AYSHA NAGIEVA

Aysha Nagieva is a Moscow born artist currently living and working in London. Last year, she graduated from City & Guilds of London Art School with a First-Class BA in Fine Art. Over the course of her final year of study, she adopted the Nevalyashka Doll motif which is now so intrinsic to her practice. Nagieva uses the traditional Soviet doll as a symbol of her childhood, and as a tool through which to better conceptualise and understand her practice.

Profoundly auto biographical, the artist is most certainly present in her artworks. Nagieva’s painterly gesture and touch is apparent in the brushstroke detail, which can be investigated at proximity to the engulfing works. Yet at a distance, with the entire work in view, witness a sharp execution of the doll’s curved plastic body. One might come to learn as much about the artist as she is learning about herself through this impressive demonstration of paintings.

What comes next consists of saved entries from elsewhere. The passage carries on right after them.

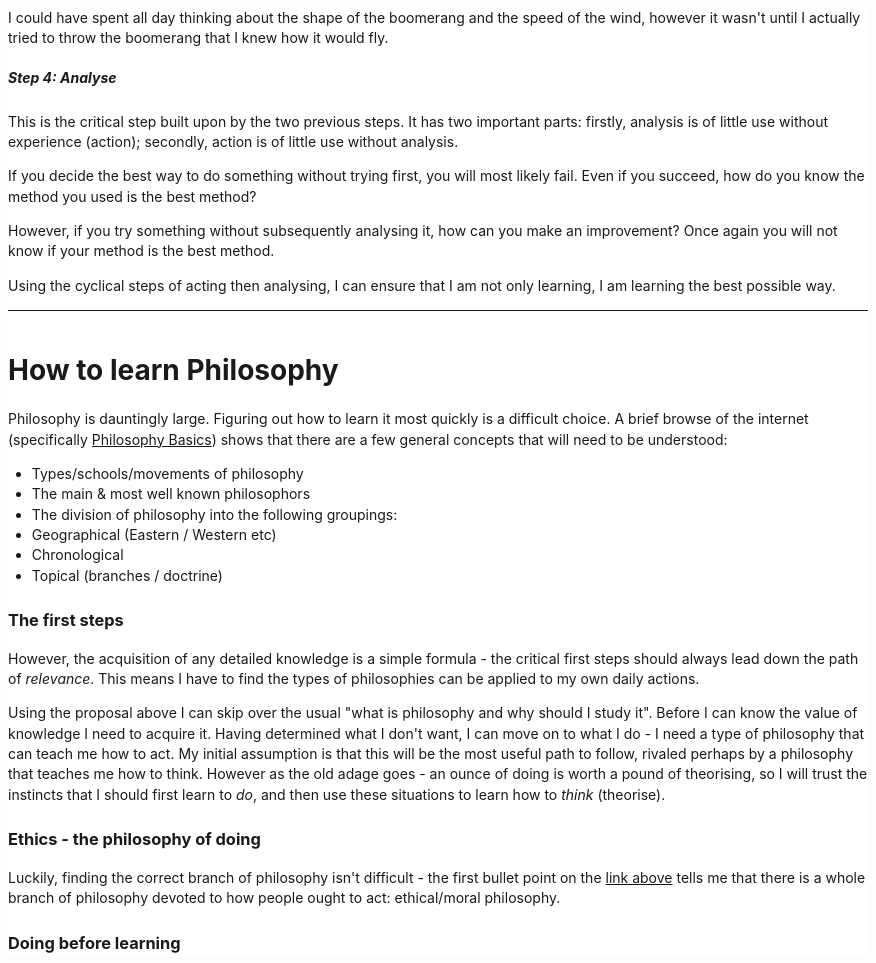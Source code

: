 I could have spent all day thinking about the shape of the boomerang and the speed of the wind, however it wasn't until I actually tried to throw the boomerang that I knew how it would fly.

##### Step 4: Analyse

This is the critical step built upon by the two previous steps. It has two important parts: firstly, analysis is of little use without experience (action); secondly, action is of little use without analysis.

If you decide the best way to do something without trying first, you will most likely fail. Even if you succeed, how do you know the method you used is the best method?

However, if you try something without subsequently analysing it, how can you make an improvement? Once again you will not know if your method is the best method.

Using the cyclical steps of acting then analysing, I can ensure that I am not only learning, I am learning the best possible way.

---

# How to learn Philosophy

Philosophy is dauntingly large. Figuring out how to learn it most quickly is a difficult choice. A brief browse of the internet (specifically [Philosophy Basics](http://www.philosophybasics.com/general_whatis.html)) shows that there are a few general concepts that will need to be understood:

- Types/schools/movements of philosophy
- The main & most well known philosophors
- The division of philosophy into the following groupings:
- Geographical (Eastern / Western etc)
- Chronological
- Topical (branches / doctrine)

### The first steps

However, the acquisition of any detailed knowledge is a simple formula - the critical first steps should always lead down the path of _relevance_. This means I have to find the types of philosophies can be applied to my own daily actions.

Using the proposal above I can skip over the usual "what is philosophy and why should I study it". Before I can know the value of knowledge I need to acquire it.
Having determined what I don't want, I can move on to what I do - I need a type of philosophy that can teach me how to act. My initial assumption is that this will be the most useful path to follow, rivaled perhaps by a philosophy that teaches me how to think. However as the old adage goes - an ounce of doing is worth a pound of theorising, so I will trust the instincts that I should first learn to _do_, and then use these situations to learn how to _think_ (theorise).

### Ethics - the philosophy of doing

Luckily, finding the correct branch of philosophy isn't difficult - the first bullet point on the [link above](http://www.philosophybasics.com/general_whatis.html) tells me that there is a whole branch of philosophy devoted to how people ought to act: ethical/moral philosophy.

### Doing before learning
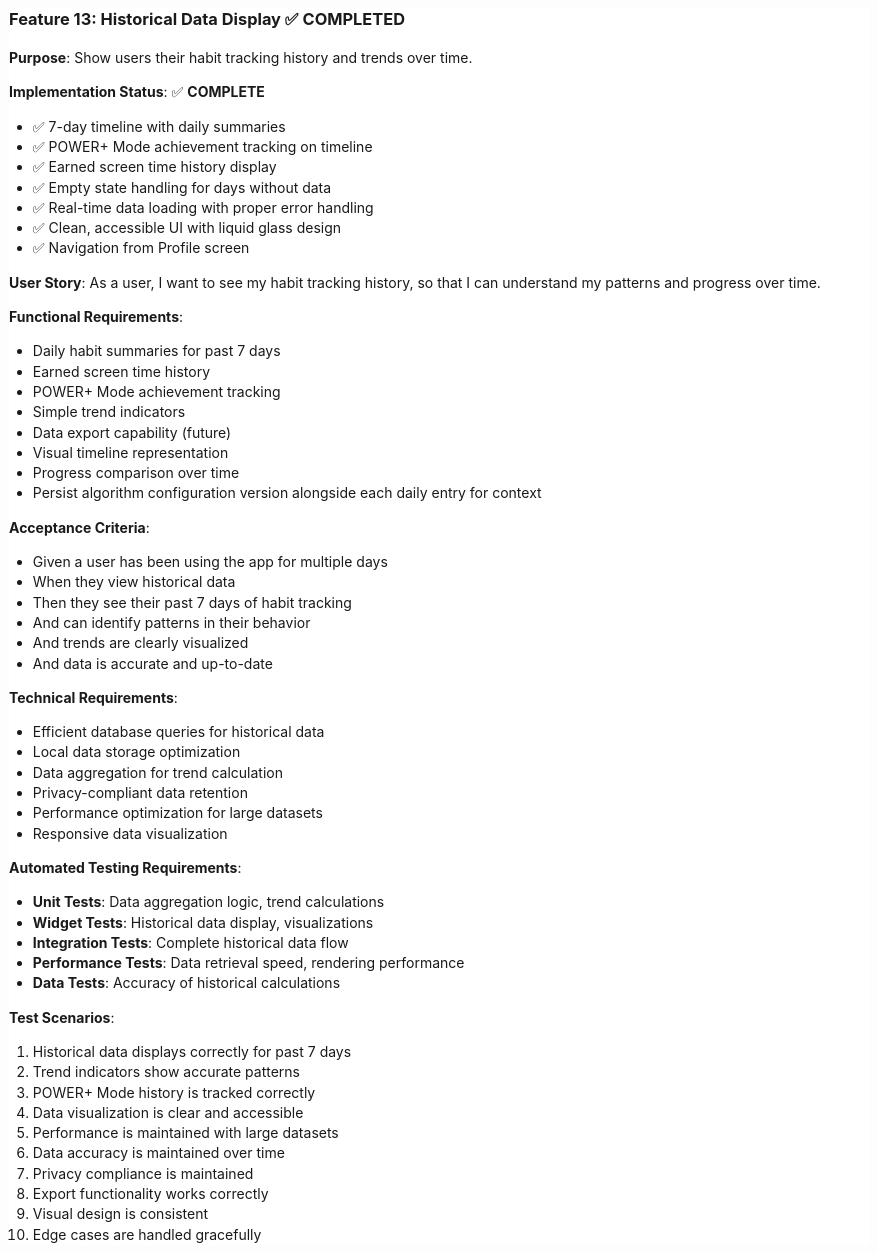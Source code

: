 ### Feature 13: Historical Data Display ✅ **COMPLETED**

**Purpose**: Show users their habit tracking history and trends over time.

**Implementation Status**: ✅ **COMPLETE**
- ✅ 7-day timeline with daily summaries
- ✅ POWER+ Mode achievement tracking on timeline
- ✅ Earned screen time history display
- ✅ Empty state handling for days without data
- ✅ Real-time data loading with proper error handling
- ✅ Clean, accessible UI with liquid glass design
- ✅ Navigation from Profile screen

**User Story**: As a user, I want to see my habit tracking history, so that I can understand my patterns and progress over time.

**Functional Requirements**:
- Daily habit summaries for past 7 days
- Earned screen time history
- POWER+ Mode achievement tracking
- Simple trend indicators
- Data export capability (future)
- Visual timeline representation
- Progress comparison over time
- Persist algorithm configuration version alongside each daily entry for context

**Acceptance Criteria**:
- Given a user has been using the app for multiple days
- When they view historical data
- Then they see their past 7 days of habit tracking
- And can identify patterns in their behavior
- And trends are clearly visualized
- And data is accurate and up-to-date

**Technical Requirements**:
- Efficient database queries for historical data
- Local data storage optimization
- Data aggregation for trend calculation
- Privacy-compliant data retention
- Performance optimization for large datasets
- Responsive data visualization

**Automated Testing Requirements**:
- **Unit Tests**: Data aggregation logic, trend calculations
- **Widget Tests**: Historical data display, visualizations
- **Integration Tests**: Complete historical data flow
- **Performance Tests**: Data retrieval speed, rendering performance
- **Data Tests**: Accuracy of historical calculations

**Test Scenarios**:
1. Historical data displays correctly for past 7 days
2. Trend indicators show accurate patterns
3. POWER+ Mode history is tracked correctly
4. Data visualization is clear and accessible
5. Performance is maintained with large datasets
6. Data accuracy is maintained over time
7. Privacy compliance is maintained
8. Export functionality works correctly
9. Visual design is consistent
10. Edge cases are handled gracefully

Nagieva’s work has been exhibited multiple times in London in recent years, and at the end of last year she took part in Four You Gallery’s online group show ‘In the Eye of the Beholder.’ In 2021, she was shortlisted for the ACS Studio Prize.

A Birthday Party

May 2022

Some of the works in ‘A Birthday Party’ symbolise defining memories from Moscow born artist Aysha Nagieva’s childhood, and others are associated with significant moments of the artists more recent experiences in adulthood. The playful title was chosen as May is the month in which Nagieva was born, and it also alludes to a particular artwork that greatly inspired the paintings in this exhibition. Martin Creed’s ‘Half the Air in a Given Space,’ is a series of installations of inflated celebration balloons which fill (as the title suggests) half the space of the room in which the work exists. Nagieva was particularly drawn to the Denmark instalment; the baby pink, sickly sweet balloons are wistfully nostalgic yet hold a more threatening undertone which impends an overwhelming suffocation. Exhilaration and disorientation; allure and bounciness.
Whilst it is easy to be charmed by Nagieva’s doll’s bug eyes and plump rosy cheeks, there is a subtle suggestion of something more sinister. The dark voids in which they hover eliminate the cheering warmth that these children’s toys represent off canvas, allowing an uncanniness to subsist. Amy Bessone’s paintings of porcelain statuettes hold a similar peril, yet the noticeable element of the ‘handmade’ is redemptive. Bessone’s and Nagieva’s paintings are almost too kitschy to communicate with a severe, unyielding expression. Nagieva admires the “fluidity and [the] certain degree of effortlessness” Bessone achieves in painting the shiny porcelain.
Studying and living in the UK, Nagieva has noticed that “shiny” things do not appeal to the public here quite like it does in Russia. Nagieva has remarked that the attraction to shiny and gold things is embedded into many Russian cultures, and used in ornate religious memorabilia, the Christmas lights of Moscow, as well as bright, bold soviet propaganda as examples of this allure. The way that Nagieva accurately uses paint to create brightness and sometimes blinding sheen is reminiscent of this fascination with shimmer.
The large works in this exhibition are made up of acrylics and oils, Nagieva uses paint mediums to accommodate extensive layer building. Her smaller works are often just oil, yet she also uses watercolours freehand. Her comfort and ease with using these differing paint types evidences her dexterity and practical skills. In many ways, oil is the antithesis watercolour. To indicate light and the doll’s plastic form Nagieva will use an abundance of oil paint, or by contrast, no watercolour at all. Highlights on her paper works will likely be empty space, the artist uses the whiteness of the paper to achieve dynamism of form.